Understanding human behavior and how to change a company’s cultures is at the heart of building business success. I know it sounds obvious, but often it is ignored. At their core, all businesses are inextricably linked to the humans who work together and whose customers they serve — even if it’s sometimes hard to see the connection of business to culture.
Corporate anthropologists are finding that people know all too well the challenges of building and sustaining a business, especially in these fast-changing times. They often need a new toolkit, an anthropologist’s toolkit. What worked in the past isn’t doing so well today. But change is quite literally pain, and they fight it.
Anthropology can revitalize companies and help them keep growing
To get your wheels turning about the ways anthropology can help your business, here are three important things you can do. I encourage you to get out a pen and paper and write down what comes to mind as you read. Opening our eyes to the possibilities that are all around us is at the heart of how anthropology can help revitalize a business.
1. Visit Your Call Center: One of the most eye-opening and instructive things a CEO or key leader can do is sit on the phone lines in their call centers. Listen closely to what people who call in are asking for, and especially listen to what your service folks are saying no to. Anytime the call center staff says, “We don’t do that,” what you’re really hearing is an opportunity. That is someone on the phone searching for a solution to their problem. Pay attention to what they are really asking for and you might find a huge market waiting for you.
2. Hang Out With Customers: Ask a customer if you can observe them using your great product, such as your showerheads or your house wrap. Maybe you can watch them install your innovative new foam insulation system into their buildings or interacting with your software. Don’t ask them much of anything. Watch, listen and learn. What you will soon see are their recurring pain points where you and your organization could add real value in very innovative ways—maybe even come up with a new way to help those customers solve their problems better. You may just be sitting on the skillset that can solve a common problem and revitalize your business.
3. Ask for Stories: Listening to a customer or employee tell you a story will yield a much richer kind of insight than just asking them what they need. You’ll get details and context, plus you can trace the way they think, not just the end result. When you listen to stories, you can build a tapestry of what people need and how the solution would look, giving you a vital viewpoint of what could be a Blue Ocean® opportunity. As Henry Ford said, “If I had asked people how to make their transportation better, they would have told me to make their horses go faster.” (Ford knew that we all have a hard time seeing outside of our personal experiences.) One of the strengths of anthropology methods for business is to step away from the numbers and look objectively at the stories of people are telling you, listening for opportunities.

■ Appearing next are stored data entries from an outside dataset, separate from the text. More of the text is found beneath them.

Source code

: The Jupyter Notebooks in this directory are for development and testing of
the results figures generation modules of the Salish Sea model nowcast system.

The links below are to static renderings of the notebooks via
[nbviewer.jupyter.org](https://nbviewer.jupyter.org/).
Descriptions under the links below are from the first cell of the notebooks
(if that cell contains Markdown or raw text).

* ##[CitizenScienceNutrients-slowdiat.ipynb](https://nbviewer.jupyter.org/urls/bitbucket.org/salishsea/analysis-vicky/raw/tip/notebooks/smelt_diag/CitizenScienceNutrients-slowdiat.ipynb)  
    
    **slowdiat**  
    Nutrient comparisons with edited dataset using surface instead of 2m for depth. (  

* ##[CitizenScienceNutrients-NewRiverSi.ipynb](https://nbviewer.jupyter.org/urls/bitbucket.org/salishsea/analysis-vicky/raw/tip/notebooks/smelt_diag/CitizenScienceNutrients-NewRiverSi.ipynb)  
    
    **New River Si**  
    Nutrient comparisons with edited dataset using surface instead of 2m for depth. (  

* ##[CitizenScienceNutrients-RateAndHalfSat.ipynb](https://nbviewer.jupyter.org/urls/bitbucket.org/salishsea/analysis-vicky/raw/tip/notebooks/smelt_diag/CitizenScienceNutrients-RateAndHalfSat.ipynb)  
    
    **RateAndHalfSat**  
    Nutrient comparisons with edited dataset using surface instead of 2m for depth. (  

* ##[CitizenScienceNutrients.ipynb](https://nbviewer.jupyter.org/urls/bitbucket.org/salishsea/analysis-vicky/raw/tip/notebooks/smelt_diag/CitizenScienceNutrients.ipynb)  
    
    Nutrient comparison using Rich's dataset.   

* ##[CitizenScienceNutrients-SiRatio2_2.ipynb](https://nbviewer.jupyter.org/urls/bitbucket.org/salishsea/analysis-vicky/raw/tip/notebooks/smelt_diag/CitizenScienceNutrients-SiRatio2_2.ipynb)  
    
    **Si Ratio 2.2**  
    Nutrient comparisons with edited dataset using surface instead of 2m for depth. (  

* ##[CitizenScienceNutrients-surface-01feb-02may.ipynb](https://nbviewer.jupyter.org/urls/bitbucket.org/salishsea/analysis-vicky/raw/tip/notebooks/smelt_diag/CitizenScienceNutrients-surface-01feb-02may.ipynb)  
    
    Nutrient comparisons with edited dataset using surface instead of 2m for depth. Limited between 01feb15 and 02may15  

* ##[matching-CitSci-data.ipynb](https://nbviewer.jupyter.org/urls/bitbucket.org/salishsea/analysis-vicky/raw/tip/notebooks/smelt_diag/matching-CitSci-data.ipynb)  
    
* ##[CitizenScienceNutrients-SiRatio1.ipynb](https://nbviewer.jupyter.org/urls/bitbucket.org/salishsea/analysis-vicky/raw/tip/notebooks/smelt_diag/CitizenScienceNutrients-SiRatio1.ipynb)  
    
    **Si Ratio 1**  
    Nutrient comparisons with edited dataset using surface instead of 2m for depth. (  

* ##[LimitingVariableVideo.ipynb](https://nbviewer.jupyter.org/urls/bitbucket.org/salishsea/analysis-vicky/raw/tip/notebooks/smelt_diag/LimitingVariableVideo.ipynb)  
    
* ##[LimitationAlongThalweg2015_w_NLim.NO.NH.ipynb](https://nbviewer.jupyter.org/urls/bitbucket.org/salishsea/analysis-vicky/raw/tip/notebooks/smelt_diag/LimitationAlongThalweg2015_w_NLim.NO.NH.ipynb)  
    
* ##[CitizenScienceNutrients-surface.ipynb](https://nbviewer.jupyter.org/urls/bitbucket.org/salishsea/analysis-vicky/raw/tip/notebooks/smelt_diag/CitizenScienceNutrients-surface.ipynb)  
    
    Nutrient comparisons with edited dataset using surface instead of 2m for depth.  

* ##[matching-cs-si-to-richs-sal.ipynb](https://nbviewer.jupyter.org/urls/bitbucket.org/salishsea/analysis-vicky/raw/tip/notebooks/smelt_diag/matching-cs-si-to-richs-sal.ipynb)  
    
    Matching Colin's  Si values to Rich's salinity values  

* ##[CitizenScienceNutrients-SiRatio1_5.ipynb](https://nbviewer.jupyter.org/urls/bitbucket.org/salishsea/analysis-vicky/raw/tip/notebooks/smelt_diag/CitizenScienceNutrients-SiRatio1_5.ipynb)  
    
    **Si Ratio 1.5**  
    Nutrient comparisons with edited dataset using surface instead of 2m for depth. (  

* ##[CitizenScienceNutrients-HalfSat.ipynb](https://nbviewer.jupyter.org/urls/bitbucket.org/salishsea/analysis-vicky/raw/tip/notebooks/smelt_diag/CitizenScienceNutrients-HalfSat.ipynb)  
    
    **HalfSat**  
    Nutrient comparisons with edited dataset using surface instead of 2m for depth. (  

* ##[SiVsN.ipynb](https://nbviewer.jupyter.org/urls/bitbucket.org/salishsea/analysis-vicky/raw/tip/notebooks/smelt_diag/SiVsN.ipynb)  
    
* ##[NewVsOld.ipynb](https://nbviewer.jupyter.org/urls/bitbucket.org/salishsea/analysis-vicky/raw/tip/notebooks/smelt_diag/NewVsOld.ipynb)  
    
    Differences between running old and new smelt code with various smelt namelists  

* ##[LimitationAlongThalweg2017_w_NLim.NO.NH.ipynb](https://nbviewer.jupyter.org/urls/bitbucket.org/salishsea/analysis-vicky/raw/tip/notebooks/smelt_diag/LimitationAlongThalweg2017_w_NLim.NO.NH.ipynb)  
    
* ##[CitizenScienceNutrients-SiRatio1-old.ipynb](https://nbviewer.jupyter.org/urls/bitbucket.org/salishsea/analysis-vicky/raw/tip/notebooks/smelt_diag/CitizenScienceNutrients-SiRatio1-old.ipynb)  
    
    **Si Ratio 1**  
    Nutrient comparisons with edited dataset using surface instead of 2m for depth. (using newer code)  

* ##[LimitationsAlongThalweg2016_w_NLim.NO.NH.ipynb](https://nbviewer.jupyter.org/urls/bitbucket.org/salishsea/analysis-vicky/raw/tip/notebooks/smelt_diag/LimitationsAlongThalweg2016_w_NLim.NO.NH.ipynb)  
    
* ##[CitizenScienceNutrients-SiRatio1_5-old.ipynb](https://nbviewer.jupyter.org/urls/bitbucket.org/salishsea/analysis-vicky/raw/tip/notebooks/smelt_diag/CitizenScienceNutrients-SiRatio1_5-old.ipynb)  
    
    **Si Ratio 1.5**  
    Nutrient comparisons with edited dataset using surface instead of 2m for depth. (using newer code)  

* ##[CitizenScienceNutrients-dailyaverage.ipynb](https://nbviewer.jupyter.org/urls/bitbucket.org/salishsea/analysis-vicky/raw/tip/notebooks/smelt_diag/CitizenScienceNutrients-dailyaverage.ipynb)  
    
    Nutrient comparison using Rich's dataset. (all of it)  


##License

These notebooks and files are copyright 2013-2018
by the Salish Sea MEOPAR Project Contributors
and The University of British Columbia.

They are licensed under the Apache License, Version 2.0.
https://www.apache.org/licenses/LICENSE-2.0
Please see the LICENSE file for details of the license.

You can take a look at others here:
A Quick Story to Share
One of the attendees at a workshop I was conducting was head of sales for a patented insulation company. He had recently been out with his sales team observing their sales process. While very impressed with how the client they were working with was being “sold” he realized that he had missed everything else that was going on.
Indeed, the client had kept asking them about things that they needed that they couldn’t find solutions for easily. In fact he kept saying “Whay If?” And, this sales manager, to his chagrin, had ignored all of those “What If’s” as if they were irritating and incidental to the sales.
From his “aha” moment he realized that the real sales opportunities were all around him — they were those unmet needs the client was asking about. He was so well programmed into closing the sale, as were his salesmen, that they discounted the possiblities. And there they were.
The opportunities are all around you! All you need to do is take the time to look at what is happening with fresh eyes. Add a little anthropology to your toolkit.